This document aims at describing Chameleon's API, internal functions, as well as the source code organization.

To get information about the Chameleon project, installation guide and usage examples please refer to the user's guide.

Chameleon user's API is mostly composed of linear algebra routines of the form CHAMELEON_name[_Tile[_Async]] where name follows the LAPACK naming scheme that can be used with the Chameleon library. These routines are described individually in the section Linear algebra routines.

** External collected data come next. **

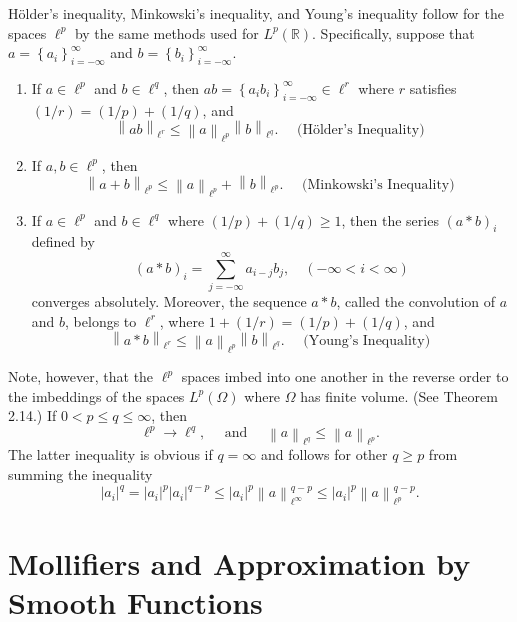 Hölder's inequality, Minkowski's inequality, and Young's inequality follow for the spaces $\ell^p$ by the same methods used for $L^p(\mathbb{R})$. Specifically, suppose that $a=\left\{a_i\right\}_{i=-\infty}^{\infty}$ and $b=\left\{b_i\right\}_{i=-\infty}^{\infty}$.
\begin{enumerate}[label = (\alph*)]
  \item If $a \in \ell^p$ and $b \in \ell^q$, then $a b=\left\{a_i b_i\right\}_{i=-\infty}^{\infty} \in \ell^r$ where $r$ satisfies $(1 / r)=(1 / p)+(1 / q)$, and
  \[
  \left\|a b\right\|_{\ell^r} \leq\left\|a\right\|_{\ell^p}\left\|b\right\|_{\ell^q} . \quad \text { (Hölder's Inequality) }
  \]
  \item If $a, b \in \ell^p$, then
  \[
  \left\|a+b\right\|_{\ell^p} \leq\left\|a\right\|_{\ell^p}+\left\|b\right\|_{\ell^p} . \quad \text { (Minkowski's Inequality) }
  \]
  \item If $a \in \ell^p$ and $b \in \ell^q$ where $(1 / p)+(1 / q) \geq 1$, then the series $(a * b)_i$ defined by
  \[
  (a * b)_i=\sum_{j=-\infty}^{\infty} a_{i-j} b_j, \quad(-\infty<i<\infty)
  \]
  converges absolutely. Moreover, the sequence $a * b$, called the convolution of $a$ and $b$, belongs to $\ell^r$, where $1+(1 / r)=(1 / p)+(1 / q)$, and
  \[
  \left\|a * b\right\|_{\ell^r} \leq\left\|a\right\|_{\ell^p}\left\|b\right\|_{\ell^q} . \quad \text { (Young's Inequality) }
  \]
\end{enumerate}

Note, however, that the $\ell^p$ spaces imbed into one another in the reverse order to the imbeddings of the spaces $L^p(\Omega)$ where $\Omega$ has finite volume. (See Theorem 2.14.) If $0<p \leq q \leq \infty$, then
\[
\ell^p \rightarrow \ell^q, \quad \text { and } \quad\left\|a\right\|_{\ell^q} \leq\left\|a\right\|_{\ell^p} .
\]
The latter inequality is obvious if $q=\infty$ and follows for other $q \geq p$ from summing the inequality
\[
\left|a_i\right|^q=\left|a_i\right|^p\left|a_i\right|^{q-p} \leq\left|a_i\right|^p\left\|a\right\|_{\ell^{\infty}}^{q-p} \leq\left|a_i\right|^p\left\|a\right\|_{\ell^p}^{q-p} .
\]


\section{Mollifiers and Approximation by Smooth Functions}

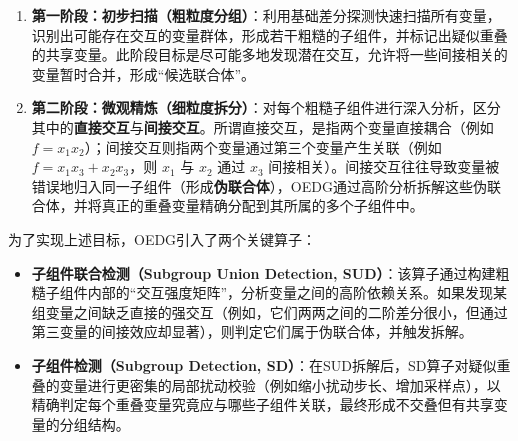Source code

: \begin{enumerate}
    \item \textbf{第一阶段：初步扫描（粗粒度分组）}：利用基础差分探测快速扫描所有变量，识别出可能存在交互的变量群体，形成若干粗糙的子组件，并标记出疑似重叠的共享变量。此阶段目标是尽可能多地发现潜在交互，允许将一些间接相关的变量暂时合并，形成“候选联合体”。
    \item \textbf{第二阶段：微观精炼（细粒度拆分）}：对每个粗糙子组件进行深入分析，区分其中的\textbf{直接交互}与\textbf{间接交互}。所谓直接交互，是指两个变量直接耦合（例如 $f = x_1x_2$）；间接交互则指两个变量通过第三个变量产生关联（例如 $f = x_1x_3 + x_2x_3$，则 $x_1$ 与 $x_2$ 通过 $x_3$ 间接相关）。间接交互往往导致变量被错误地归入同一子组件（形成\textbf{伪联合体}），OEDG通过高阶分析拆解这些伪联合体，并将真正的重叠变量精确分配到其所属的多个子组件中。
\end{enumerate}

为了实现上述目标，OEDG引入了两个关键算子：
\begin{itemize}
    \item \textbf{子组件联合检测（Subgroup Union Detection, SUD）}：该算子通过构建粗糙子组件内部的“交互强度矩阵”，分析变量之间的高阶依赖关系。如果发现某组变量之间缺乏直接的强交互（例如，它们两两之间的二阶差分很小，但通过第三变量的间接效应却显著），则判定它们属于伪联合体，并触发拆解。
    \item \textbf{子组件检测（Subgroup Detection, SD）}：在SUD拆解后，SD算子对疑似重叠的变量进行更密集的局部扰动校验（例如缩小扰动步长、增加采样点），以精确判定每个重叠变量究竟应与哪些子组件关联，最终形成不交叠但有共享变量的分组结构。
\end{itemize}

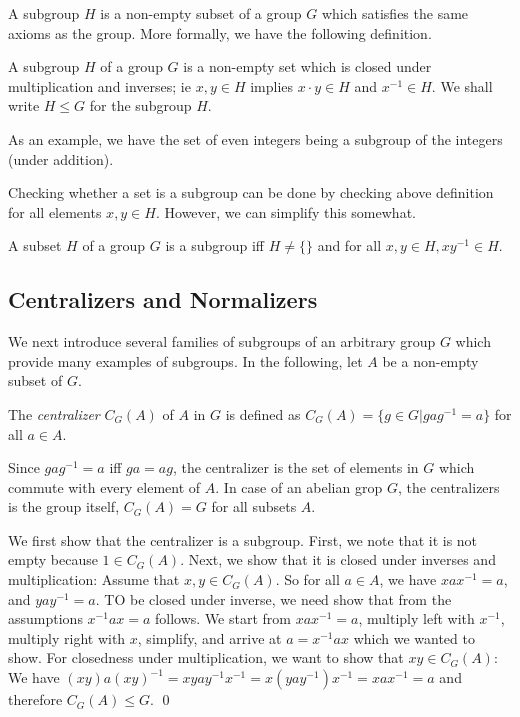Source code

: 
A subgroup $H$ is a non-empty subset of a group $G$ which satisfies the same axioms as the group. More formally, we have the following definition.

\begin{definition}
A subgroup $H$ of a group $G$ is a non-empty set which is closed under multiplication and inverses; ie $x, y \in H$ implies $x \cdot y \in H$ and $x^{-1} \in H$. We shall write $H \leq G$ for the subgroup $H$.
\end{definition}

As an example, we have the set of even integers being a subgroup of the integers (under addition).

Checking whether a set is a subgroup can be done by checking above definition for all elements $x, y \in H$. However, we can simplify this somewhat.

\begin{theorem}
A subset $H$ of a group $G$ is a subgroup iff $H \neq \{\}$ and for all $x, y \in H, xy^{-1} \in H$.
\end{theorem}

\subsection{Centralizers and Normalizers}

We next introduce several families of subgroups of an arbitrary group $G$ which provide many examples of subgroups. In the following, let $A$ be a non-empty subset of $G$.

\begin{definition}
The \emph{centralizer} $C_G(A)$ of $A$ in $G$ is defined as $C_G(A) =\{g \in G | gag^{-1} = a\}$ for all $a \in A$. 
\end{definition}

Since $gag^{-1} = a$ iff $ga = ag$, the centralizer is the set of elements in $G$ which commute with every element of $A$. In case of an abelian grop $G$, the centralizers is the group itself, $C_G(A) = G$ for all subsets $A$.

We first show that the centralizer is a subgroup. First, we note that it is not empty because $1 \in C_G(A)$. Next, we show that it is closed under inverses and multiplication: Assume that $x, y \in C_G(A)$. So for all $a \in A$, we have $xax^{-1} = a$, and $yay^{-1} = a$. TO be closed under inverse, we need show that from the assumptions $x^{-1}ax = a$ follows. We start from $xax^{-1} = a$, multiply left with $x^{-1}$, multiply right with $x$, simplify, and arrive at $a = x^{-1}ax$ which we wanted to show. For closedness under multiplication, we want to show that $xy \in C_G(A)$: We have $(xy)a(xy)^{-1} = xya y^{-1} x^{-1} = x(ya y^{-1})x^{-1} = x a x^{-1} = a$ and therefore $C_G(A) \leq G$. \qed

In addition to the algorithmic routines Chameleon provides a set of functions to control the overall process, see Auxiliary and control routines

Linear algebra routines

LAPACK matrix layout : the simplest Chameleon interface which is equivalent to CBLAS/LAPACKE
Tile matrix layout : interface to be used with Descriptors, the Chameleon specific structure to handle the data as a set of tiles, see Descriptor and Tile
Tile matrix layout, asynchronous interface : same as the tile interface but without waiting for the termination of tasks, see Sequences

Auxiliary and control routines

Control : to initialize/finalize Chameleon, functions that must be called to use any routines, pause/resume task executions, etc
Options : to set/get some parameters such as the number of CPUs and GPUs to use
Descriptor : to handle the data structure used with the Tile** interface
Tile : to convert (copy) LAPACK type data into Descriptor one and conversely
Sequences : to handle asynchronous tasks execution, to be used with the Tile_Async interface
Workspace : to handle specific workspace to be used with some of the algorithms
Auxiliary : to get some extra information such as the version, the data byte size, the mpi rank

Libraries and source code organization

Chameleon's project is made of some C libraries and executables whose compilation is optional (examples and testing).

The libraries are organized as follows :

chameleon : user's API and task based algorithms, depends on "chameleon_quark|openmp|parsec|starpu", "coreblas", "hqr"
chameleon_quark|openmp|parsec|starpu : interface to the different runtimes, depends on "coreblas" and optionally on "gpucublas" or "gpuhiblas" and on a runtime system library
coreblas and gpucublas or gpuhipblas : interfaces to the CPU and GPU kernels
hqr : HQR is a C library providing tools to generate hierachical trees adapted to 2D block-cyclic data distribution and algorithms based on tiled QR/algorithms

Lets have a look to the source code organization in directories.

cmake_modules : CMakes scripts for setting variables. morse_cmake is used for system introspection.
compute : the task based algorithms as well as the different interfaces (Lapack, Tile, Async) to call them
control : some Chameleon general routines to control the library, initialize, finalize, set options, descriptors and sequences handling, etc
coreblas : the Chameleon interface to CPU linear algebra kernels
distrib : some hints to install Chameleon's dependencies
doc : users and developers documentations
example : couple of C files to show how to use Chameleon
gpucublas : the Chameleon interface to GPU linear algebra kernels (cublas)
gpuhipblas : the Chameleon interface to GPU linear algebra kernels (hipblas)
hqr : HQR is a C library providing tools to generate hierachical trees adapted to 2D block-cyclic data distribution and algorithms based on tiled QR/algorithms
include : Chameleon's headers file necessary for users
lapack_api : the Chameleon interface CBLAS/LAPACKE like
lib : material related to the distribution
plasma-conversion : scripts to convert plasma task based algorithms into chameleon's ones
runtime : interfaces to runtime systems
simucore : data to be able to simulate chameleon executions through StarPU+SimGrid
testing : source files for testing executables (timing and numerical checks)
tools : other scripts for testing (software development quality)